The Top Tax Changes to Understand for The Year Ahead

Banks Editorial Team · December 22, 2017

The U.S. Tax Code is complicated today, there’s no easy way around it.

With the current presidential administration making major changes and updates to the way we go about organizing and collecting our taxes, it can be hard to keep up with what’s what regarding national, state, and municipal taxation policies today. Not to mention, the Internal Revenue Service (IRS) has put forth many changes for 2018 as well, lending itself to being a more difficult tax season than previous years.

If you’re worried about mastering the art of American taxes, here are some of the biggest changes to note for 2018:

1. Tax Bracket Alterations:

Most Americans only care about the tax changes that directly affect their paycheck. Inflation has left its impact on the 2018 tax brackets, with the income ranges for each bracket increasing by around 2% at this time. This means that salaried employees who didn’t receive raises will owe slightly less in federal 2018 income tax than they did in 2017.

2. Deduction Increases:

For those who don’t itemize their taxes and go with the standard deduction instead, they will be receiving a little extra during the upcoming year. According to the IRS, those filing as single in 2017 will receive a standard deduction of $6,350, while married couples will be receiving $12,700. For 2018, single filers are looking at $6,500 and married couples $13,000. If everything else holds constant for 2018, you will be paying a little bit less in federal income taxes – that’s a good thing!

3. Personal-Exemption Allowance:

For those who do itemize their taxes, they are also getting a little boost. Personal-exemption allowance is rising by $100 in 2018, to $4,150 from $4,050 in 2017. These exemptions are most common among wealthier taxpayers.

4. Bigger 401K Limits:

In 2018, investors will be able to put away $500 more per year into their employer-sponsored 401Ks.
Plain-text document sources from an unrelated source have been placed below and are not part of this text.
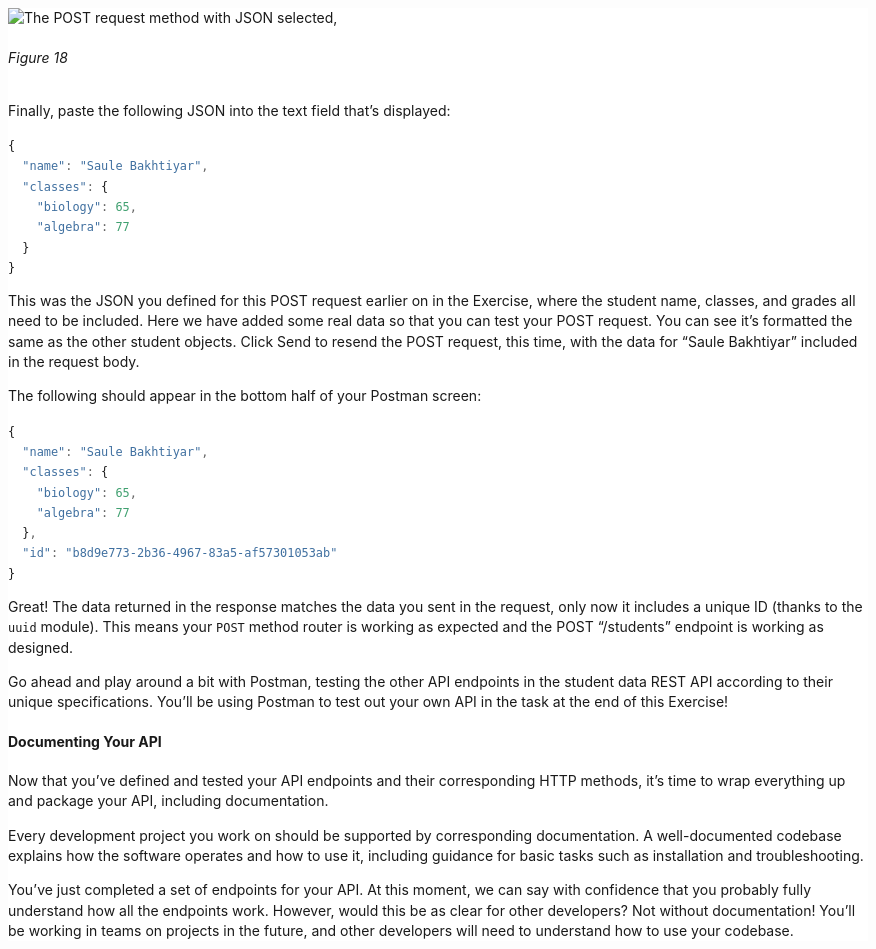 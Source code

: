 ![The POST request method with JSON selected, ](https://images.careerfoundry.com/public/courses/fullstack-immersion/A2/E5/raw-json.png)


###### Figure 18

Finally, paste the following JSON into the text field that’s displayed:


```js
{
  "name": "Saule Bakhtiyar",
  "classes": {
    "biology": 65,
    "algebra": 77
  }
}
```

This was the JSON you defined for this POST request earlier on in the Exercise, where the student name, classes, and grades all need to be included. Here we have added some real data so that you can test your POST request. You can see it’s formatted the same as the other student objects. Click Send to resend the POST request, this time, with the data for “Saule Bakhtiyar” included in the request body.

The following should appear in the bottom half of your Postman screen:


```js
{
  "name": "Saule Bakhtiyar",
  "classes": {
    "biology": 65,
    "algebra": 77
  },
  "id": "b8d9e773-2b36-4967-83a5-af57301053ab"
}
```

Great! The data returned in the response matches the data you sent in the request, only now it includes a unique ID (thanks to the `uuid` module). This means your `POST` method router is working as expected and the POST “/students” endpoint is working as designed.

Go ahead and play around a bit with Postman, testing the other API endpoints in the student data REST API according to their unique specifications. You’ll be using Postman to test out your own API in the task at the end of this Exercise!


#### Documenting Your API

Now that you’ve defined and tested your API endpoints and their corresponding HTTP methods, it’s time to wrap everything up and package your API, including documentation.

Every development project you work on should be supported by corresponding documentation. A well-documented codebase explains how the software operates and how to use it, including guidance for basic tasks such as installation and troubleshooting.

You’ve just completed a set of endpoints for your API. At this moment, we can say with confidence that you probably fully understand how all the endpoints work. However, would this be as clear for other developers? Not without documentation! You’ll be working in teams on projects in the future, and other developers will need to understand how to use your codebase.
Instead of the $18,000 cap per year, they can now move up to $18,500 per year, also applicable to those over the age of 50, who can tack on the extra $500 to their $24,000 per year limit. It’s worth noting hat these contributions are made on a pre-tax basis, ensuring the more contributed, the less tax liability included.

5. IRA Phase-Out Limit Boosts:

For those with an individual retirement account (IRA), though they won’t be seeing contribution limits increasing, they will see their phase-out and exemption income limits adjust a little bit higher. In 2018, single filers or heads of households can earn up to $63,000, which is a jump of $1,000, with a phase-out in the $63,000 to $73,000 bracket. These people will also be able to earn up to $101,000 within the $101,000 to $121,000 phase-out bracket. IRA contributors, rejoice!

Taxation Alterations

Additional changes include Roth IRA phase-out increases, alternative minimum tax exemption amount increases with inflation, Earned Income Tax Credit maximums increases, annual gift exclusion increases, and the list goes on.

Be sure to take note of these changes before filing your future taxes.